(Stored data)
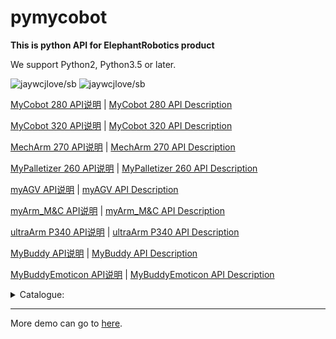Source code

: # pymycobot

**This is python API for ElephantRobotics product**

We support Python2, Python3.5 or later.

![jaywcjlove/sb](https://jaywcjlove.github.io/sb/lang/chinese.svg)   ![jaywcjlove/sb](https://jaywcjlove.github.io/sb/lang/english.svg)

[MyCobot 280 API说明](./MyCobot_280_zh.md) | [MyCobot 280 API Description](./MyCobot_280_en.md)

[MyCobot 320 API说明](./MyCobot_320_zh.md) | [MyCobot 320 API Description](./MyCobot_320_en.md)

[MechArm 270 API说明](./MechArm_270_zh.md) | [MechArm 270 API Description](./MechArm_270_en.md)

[MyPalletizer 260 API说明](./MyPalletizer_260_zh.md) | [MyPalletizer 260 API Description](./MyPalletizer_260_en.md)

[myAGV API说明](./myAGV_zh.md) | [myAGV API Description](./myAGV_en.md)

[myArm_M&C API说明](./myArm_M&C_zh.md) | [myArm_M&C API Description](./myArm_M&C_en.md)

[ultraArm P340 API说明](./ultraArm_P340_zh.md) | [ultraArm P340 API Description](./ultraArm_P340_en.md)

[MyBuddy API说明](./MyBuddy_zh.md) | [MyBuddy API Description](./MyBuddy_en.md)

[MyBuddyEmoticon API说明](./mybuddy_emoticon_zh.md) | [MyBuddyEmoticon API Description](./mybuddy_emoticon_en.md)

<details>
<summary>Catalogue:</summary>

<!-- vim-markdown-toc GFM -->

- [pymycobot](#pymycobot)
  
<!-- vim-markdown-toc -->
</details>

---
More demo can go to [here](../demo).

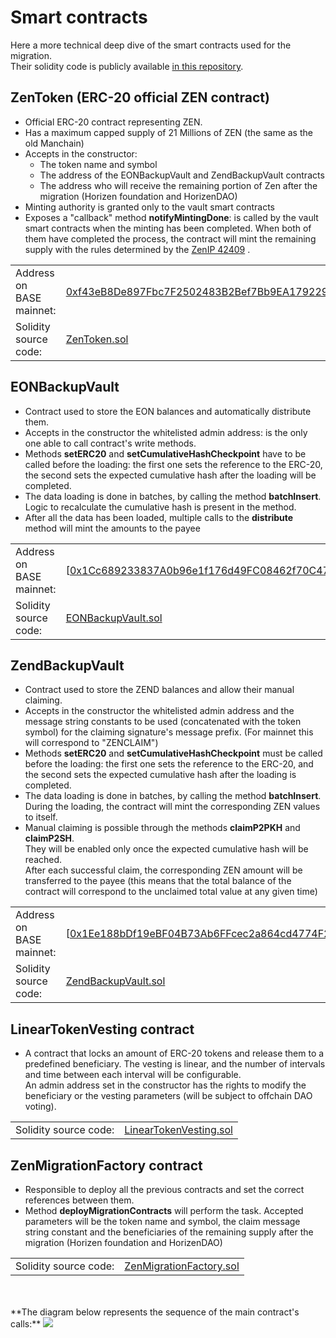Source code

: # Smart contracts

Here a more technical deep dive of the smart contracts used for the migration.<br/>
Their solidity code is publicly available [in this repository](https://github.com/HorizenOfficial/horizen-migration/blob/main/erc20-migration/contracts).<br/>

## ZenToken (ERC-20 official ZEN contract)

- Official ERC-20 contract representing ZEN.
- Has a maximum capped supply of 21 Millions of ZEN (the same as the old Manchain)
- Accepts in the constructor:
    - The token name and symbol
    - The address of the EONBackupVault and ZendBackupVault contracts
    - The address who will receive the remaining portion of Zen after the migration (Horizen foundation and HorizenDAO)
- Minting authority is granted only to the vault smart contracts
- Exposes a "callback" method **notifyMintingDone**: is called by the vault smart contracts when the minting has been completed. When both of them have completed
  the process, the contract will mint the remaining supply with the rules determined by the [ZenIP 42409](https://snapshot.box/#/s:horizenfoundationtechnical.eth/proposal/0x3a0ce870c5a894f4468f72d9fde843e9f25e8268890a44ebcc1cb0d5dbbe89cf) .

|      |  |
| -------- | ------- |
| Address on BASE mainnet: | [0xf43eB8De897Fbc7F2502483B2Bef7Bb9EA179229](https://basescan.org/address/0xf43eB8De897Fbc7F2502483B2Bef7Bb9EA179229)   |
| Solidity source code: | [ZenToken.sol](https://github.com/HorizenOfficial/horizen-migration/blob/main/erc20-migration/contracts/ZenToken.sol)    |


## EONBackupVault

- Contract used to store the EON balances and automatically distribute them.
- Accepts in the constructor the whitelisted admin address: is the only one able to call contract's write methods.
- Methods **setERC20** and **setCumulativeHashCheckpoint** have to be called before the loading: the first one sets the reference to the ERC-20, the second
  sets the expected cumulative hash after the loading will be completed.
- The data loading is done in batches, by calling the method **batchInsert**. Logic to recalculate the cumulative hash is present in the method.
- After all the data has been loaded, multiple calls to the **distribute** method will mint the amounts to the payee


|      |  |
| -------- | ------- |
| Address on BASE mainnet: | [[0x1Cc689233837A0b96e1f176d49FC08462f70C47F](https://basescan.org/address/0x1Cc689233837A0b96e1f176d49FC08462f70C47F)    |
| Solidity source code: | [EONBackupVault.sol](https://github.com/HorizenOfficial/horizen-migration/blob/main/erc20-migration/contracts/EONBackupVault.sol) |

## ZendBackupVault

- Contract used to store the ZEND balances and allow their manual claiming.
- Accepts in the constructor the whitelisted admin address and the message string constants to be used (concatenated with the token symbol) for the claiming signature's message prefix. (For mainnet this  will correspond to "ZENCLAIM")
- Methods **setERC20** and **setCumulativeHashCheckpoint** must be called before the loading: the first one sets the reference to the ERC-20, and the second
  sets the expected cumulative hash after the loading is completed.
- The data loading is done in batches, by calling the method **batchInsert**. During the loading, the contract will mint the corresponding ZEN values to itself.
- Manual claiming is possible through the methods **claimP2PKH** and **claimP2SH**.<br/>
  They will be enabled only once the expected cumulative hash will be reached.<br/>
  After each successful claim, the corresponding ZEN amount will be transferred
  to the payee (this means that the total balance of the contract will correspond to the unclaimed total value at any given time)

|      |  |
| -------- | ------- |
| Address on BASE mainnet: | [[0x1Ee188bDf19eBF04B73Ab6FFcec2a864cd4774F2](https://basescan.org/address/0x1Ee188bDf19eBF04B73Ab6FFcec2a864cd4774F2)     |
| Solidity source code: | [ZendBackupVault.sol](https://github.com/HorizenOfficial/horizen-migration/blob/main/erc20-migration/contracts/ZendBackupVault.sol)    |

## LinearTokenVesting contract

- A contract that locks an amount of ERC-20 tokens and release them to a predefined beneficiary. The vesting is linear, and the number of intervals and time between each interval will be configurable. <br/>
  An admin address set in the constructor has the rights to modify the beneficiary or the vesting parameters (will be subject to offchain DAO voting).

|      |  |
| -------- | ------- |
| Solidity source code: | [LinearTokenVesting.sol](https://github.com/HorizenOfficial/horizen-migration/blob/main/erc20-migration/contracts/LinearTokenVesting.sol)    |

## ZenMigrationFactory contract

- Responsible to deploy all the previous contracts and set the correct references between them.
- Method **deployMigrationContracts** will perform the task. Accepted parameters will be the token name and symbol, the claim message string constant and the beneficiaries of the remaining supply after the migration (Horizen foundation and HorizenDAO)

|      |  |
| -------- | ------- |
| Solidity source code: | [ZenMigrationFactory.sol](https://github.com/HorizenOfficial/horizen-migration/blob/main/erc20-migration/contracts/ZenMigrationFactory.sol)    |

<br/>
<br/>
**The diagram below represents the sequence of the main contract's calls:**

<img  src="/img/migration3.png"/>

→ Task to carry out
Reproduce each line from the data that has "before" in it.

→ Solved exercise
- Methods **setERC20** and **setCumulativeHashCheckpoint** have to be called before the loading: the first one sets the reference to the ERC-20, the second
- Methods **setERC20** and **setCumulativeHashCheckpoint** must be called before the loading: the first one sets the reference to the ERC-20, and the second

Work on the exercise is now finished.